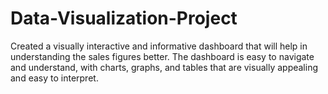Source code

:# Data-Visualization-Project
Created a visually interactive and informative dashboard that will help in understanding the sales figures better. The dashboard is easy to navigate and understand, with charts, graphs, and tables that are visually appealing and easy to interpret.
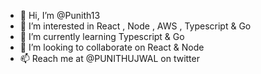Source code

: - 👋 Hi, I’m @Punith13
- 👀 I’m interested in React , Node , AWS , Typescript & Go
- 🌱 I’m currently learning Typescript & Go
- 💞️ I’m looking to collaborate on React & Node
- 📫 Reach me at @PUNITHUJWAL on twitter

<!---
Punith13/Punith13 is a ✨ special ✨ repository because its `README.md` (this file) appears on your GitHub profile.
You can click the Preview link to take a look at your changes.
--->
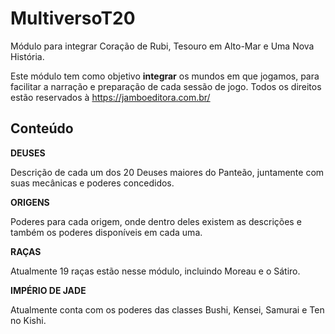 # MultiversoT20
Módulo para integrar Coração de Rubi, Tesouro em Alto-Mar e Uma Nova História.

Este módulo tem como objetivo **integrar** os mundos em que jogamos, para facilitar a narração e preparação de cada sessão de jogo. Todos os direitos estão reservados à https://jamboeditora.com.br/


## Conteúdo
**DEUSES**

Descrição de cada um dos 20 Deuses maiores do Panteão, juntamente com suas mecânicas e poderes concedidos.


**ORIGENS**

Poderes para cada origem, onde dentro deles existem as descrições e também os poderes disponíveis em cada uma.


**RAÇAS**

Atualmente 19 raças estão nesse módulo, incluindo Moreau e o Sátiro.

**IMPÉRIO DE JADE**

Atualmente conta com os poderes das classes Bushi, Kensei, Samurai e Ten no Kishi.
=-=-=
▶ _Description of the task_: Answer with one number, namely how many lines in the records contain the string "estão".

▶ _Exercise output_: 2